**What you have to do**.
The records below hold a stretch from the line with "c) is necessary" through the line with "9th Article of"; return exactly those lines, ends included, and nothing more.

[Collected data]
++++++++++++++++++++
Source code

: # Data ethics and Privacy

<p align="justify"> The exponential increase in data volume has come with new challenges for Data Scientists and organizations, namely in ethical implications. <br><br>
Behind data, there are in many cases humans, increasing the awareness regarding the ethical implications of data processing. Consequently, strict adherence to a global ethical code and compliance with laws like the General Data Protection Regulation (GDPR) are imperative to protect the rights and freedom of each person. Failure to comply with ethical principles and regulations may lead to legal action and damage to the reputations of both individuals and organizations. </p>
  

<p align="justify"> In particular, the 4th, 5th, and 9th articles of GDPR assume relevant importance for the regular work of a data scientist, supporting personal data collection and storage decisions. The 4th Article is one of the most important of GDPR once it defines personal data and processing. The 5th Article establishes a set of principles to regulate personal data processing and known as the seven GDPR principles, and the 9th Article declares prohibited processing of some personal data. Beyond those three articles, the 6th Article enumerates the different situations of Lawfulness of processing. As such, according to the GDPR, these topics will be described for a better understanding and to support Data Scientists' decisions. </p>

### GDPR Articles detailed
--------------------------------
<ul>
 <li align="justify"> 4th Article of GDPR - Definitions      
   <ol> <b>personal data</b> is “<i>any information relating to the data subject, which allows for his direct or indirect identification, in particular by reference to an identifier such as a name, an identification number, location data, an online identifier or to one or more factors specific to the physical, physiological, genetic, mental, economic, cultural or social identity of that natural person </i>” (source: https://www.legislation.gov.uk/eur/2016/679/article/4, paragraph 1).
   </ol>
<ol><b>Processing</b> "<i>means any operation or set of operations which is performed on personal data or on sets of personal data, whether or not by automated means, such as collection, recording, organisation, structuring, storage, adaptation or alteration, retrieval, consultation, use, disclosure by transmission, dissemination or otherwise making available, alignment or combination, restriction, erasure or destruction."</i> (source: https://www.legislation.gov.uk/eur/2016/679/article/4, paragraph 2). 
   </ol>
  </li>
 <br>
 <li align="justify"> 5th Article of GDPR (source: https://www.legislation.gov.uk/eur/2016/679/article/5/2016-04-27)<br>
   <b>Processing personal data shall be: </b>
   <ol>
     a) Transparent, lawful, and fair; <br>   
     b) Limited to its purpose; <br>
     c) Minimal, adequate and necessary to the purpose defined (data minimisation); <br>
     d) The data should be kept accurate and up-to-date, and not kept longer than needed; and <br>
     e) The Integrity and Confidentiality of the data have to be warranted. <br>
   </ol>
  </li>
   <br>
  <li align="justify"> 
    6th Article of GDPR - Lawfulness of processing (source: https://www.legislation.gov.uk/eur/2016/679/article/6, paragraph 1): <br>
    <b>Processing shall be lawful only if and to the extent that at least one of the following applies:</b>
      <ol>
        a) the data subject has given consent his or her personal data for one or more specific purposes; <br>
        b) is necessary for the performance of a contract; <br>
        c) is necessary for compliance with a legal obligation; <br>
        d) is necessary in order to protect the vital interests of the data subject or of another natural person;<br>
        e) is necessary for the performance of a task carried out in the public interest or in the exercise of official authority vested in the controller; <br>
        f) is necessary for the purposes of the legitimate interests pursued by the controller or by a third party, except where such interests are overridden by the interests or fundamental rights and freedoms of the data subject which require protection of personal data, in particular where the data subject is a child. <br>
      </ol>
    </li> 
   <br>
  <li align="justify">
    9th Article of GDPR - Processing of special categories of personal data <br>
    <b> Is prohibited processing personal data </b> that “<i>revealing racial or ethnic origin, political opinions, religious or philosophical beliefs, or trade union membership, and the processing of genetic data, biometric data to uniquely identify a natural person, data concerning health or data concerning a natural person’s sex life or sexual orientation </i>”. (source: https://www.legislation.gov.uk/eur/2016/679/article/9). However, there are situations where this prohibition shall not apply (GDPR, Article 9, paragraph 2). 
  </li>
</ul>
++++++++++++++++++++
**Task answer**.
        c) is necessary for compliance with a legal obligation; <br>
        d) is necessary in order to protect the vital interests of the data subject or of another natural person;<br>
        e) is necessary for the performance of a task carried out in the public interest or in the exercise of official authority vested in the controller; <br>
        f) is necessary for the purposes of the legitimate interests pursued by the controller or by a third party, except where such interests are overridden by the interests or fundamental rights and freedoms of the data subject which require protection of personal data, in particular where the data subject is a child. <br>
      </ol>
    </li> 
   <br>
  <li align="justify">
    9th Article of GDPR - Processing of special categories of personal data <br>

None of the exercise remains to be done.